Occupational Hazards and Health Risks of Hydrogen Cyanide

Hydrogen Cyanide (HCN)- CAS Number: 74-90-8

Descriptions: Colourless gas, flammable, highly poisonous, transparent or pale blue liquid. It is a very weak acid that is soluble in water and alcohol and unstable with water, heat or alkaline materials.

AKA: Prussic acid; Formic anammonide; Hydrocyanic acid; Methanenitrile

Boiling point: 25.6°C (78.1°F)

Melting point: -13°C (7°F)

Faint bitter almond-like odour. Only certain people, with a genetic trait (about 60 – 70% of the population), can detect the scent at between 1 – 5 ppm in air.

Uses: Rodenticide or pesticide, human poison, chemical warfare; killing whales; used in the manufacturing of paper, plastics and textiles; fumigation; electroplating, removal of gold from ore, mining; organic chemicals production, photography development.

Exposure: inhalation, ingestion, skin or eye contact

Risks: Large volumes of HCN prevent the body from utilizing oxygen by interfering with iron-containing respiratory enzymes. Long term exposure at low concentrations can have an impact on the central nervous system.
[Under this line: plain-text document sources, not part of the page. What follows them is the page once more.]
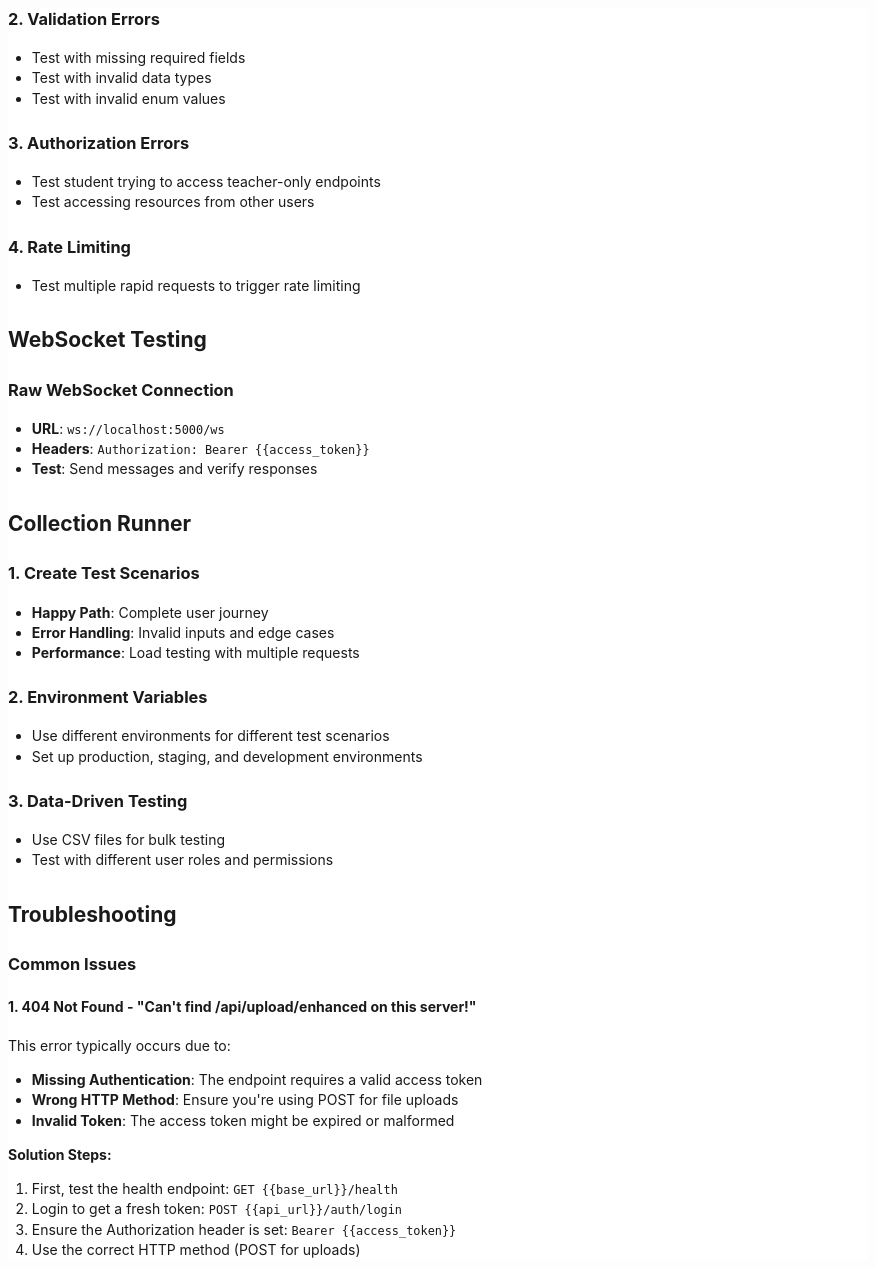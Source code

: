 ### 2. Validation Errors
- Test with missing required fields
- Test with invalid data types
- Test with invalid enum values

### 3. Authorization Errors
- Test student trying to access teacher-only endpoints
- Test accessing resources from other users

### 4. Rate Limiting
- Test multiple rapid requests to trigger rate limiting

## WebSocket Testing

### Raw WebSocket Connection
- **URL**: `ws://localhost:5000/ws`
- **Headers**: `Authorization: Bearer {{access_token}}`
- **Test**: Send messages and verify responses

## Collection Runner

### 1. Create Test Scenarios
- **Happy Path**: Complete user journey
- **Error Handling**: Invalid inputs and edge cases
- **Performance**: Load testing with multiple requests

### 2. Environment Variables
- Use different environments for different test scenarios
- Set up production, staging, and development environments

### 3. Data-Driven Testing
- Use CSV files for bulk testing
- Test with different user roles and permissions

## Troubleshooting

### Common Issues

#### 1. **404 Not Found - "Can't find /api/upload/enhanced on this server!"**
This error typically occurs due to:
- **Missing Authentication**: The endpoint requires a valid access token
- **Wrong HTTP Method**: Ensure you're using POST for file uploads
- **Invalid Token**: The access token might be expired or malformed

**Solution Steps:**
1. First, test the health endpoint: `GET {{base_url}}/health`
2. Login to get a fresh token: `POST {{api_url}}/auth/login`
3. Ensure the Authorization header is set: `Bearer {{access_token}}`
4. Use the correct HTTP method (POST for uploads)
Natural sources of cyanide can be obtained from over 2000 plant species including the pits of fruits (bitter almonds, apples, apricots, cassava root); thought to have been part of the origin of life; anthropogenic sources include from vehicle exhaust; from burning of nitrogen containing plastics; passing ammonia over hot coals; cigarette smoke.

Cyanide can be released into the atmosphere through the chemical manufacturing and processing industries. Cyanide can enter the environment via waste and emissions such as from vehicles, burning of fossil fuels, or coal production.

Inhalation of cyanide initially causes rapid breathing, headache, heart palpitations and general restlessness. Vomiting and convulsion symptoms will advance to full respiratory failure and unconsciousness. Immediate death can occur if initial exposure is at an extremely high concentration.

Concentration (mg/m3)  Effect
300 Immediately Fatal
200 Fatal after 10 minutes
150 Fatal after 30 minutes
120-150 Highly dangerous (fatal) after 30-60 min
50-60 Endurable for 20 min. – 1 h without effect
20-40 Light symptoms after several hours

”It has been reported that 45 to 54 ppm can be tolerated for 0.5 to 1 hour without immediate or delayed effects while 110 to 135 ppm may be fatal after 0.5 to 1 hour or later, or dangerous to life [Flury and Zernik 1931].”

NIOSH REL: 4.7 ppm (5 mg/m3) STEL [skin]

Current OSHA PEL: 10 ppm (11 mg/m3) TWA [skin]

1989 OSHA PEL: 4.7 ppm (5 mg/m3) STEL [skin]

1993-1994 ACGIH TLV: 10 ppm (11 mg/m3) CEILING [skin]

LEL:. . 5.6% (10% LEL, 5,600 ppm)


Other Hazards:

Extremely Flammable, toxic fumes emitted.


Exposure: avoid all contact. Inhalation is greatest risk. Can be absorbed via skin and eyes.